=== Aim of the exercise ===
The answer must consist solely of the lines from the start of the records through the line containing "### Logo color", restated word for word, with no pictures.

=== Extracted information ===
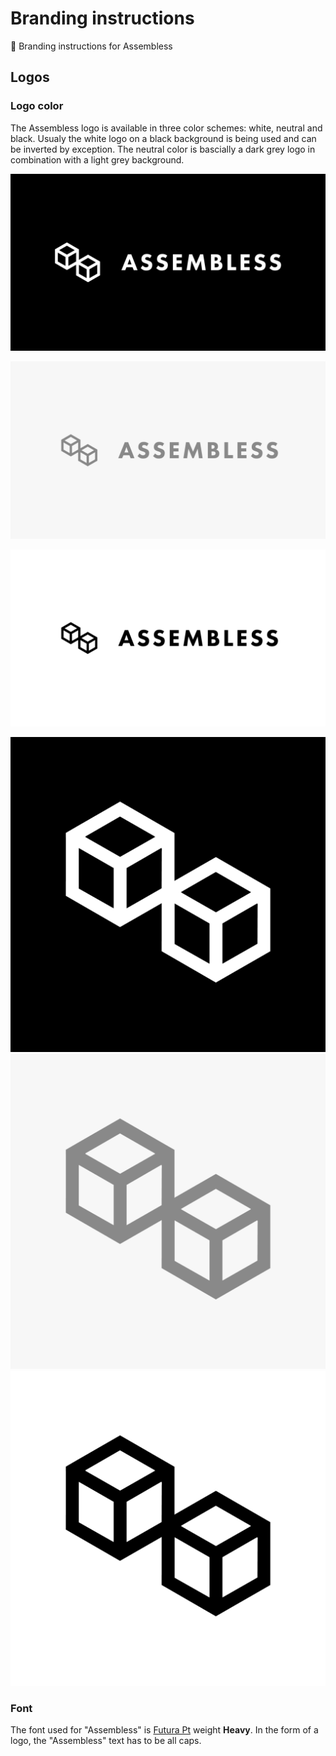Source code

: # Branding instructions
👕 Branding instructions for Assembless

## Logos

### Logo color

The Assembless logo is available in three color schemes: white, neutral and black. Usualy the white logo on a black background is being used and can be inverted by exception. The neutral color is bascially a dark grey logo in combination with a light grey background.

![White Full](/logos/banners/assembless_banner01.png?raw=true "Assembless White")

![Neutral Full](/logos/banners/assembless_banner04.png?raw=true "Assembless Neutral")

![Black Full](/logos/banners/assembless_banner03.png?raw=true "Assembless Black")


![White Logo](/logos/examples/logo_white.png?raw=true "Assembless White")
![Neutral Logo](/logos/examples/logo_neutral.png?raw=true "Assembless Neutral")
![Black Logo](/logos/examples/logo_black.png?raw=true "Assembless Black")

### Font

The font used for "Assembless" is [Futura Pt](https://fonts.adobe.com/fonts/futura-pt) weight **Heavy**. In the form of a logo, the "Assembless" text has to be all caps.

=== Response below ===
Source code

: # Branding instructions
👕 Branding instructions for Assembless

## Logos

### Logo color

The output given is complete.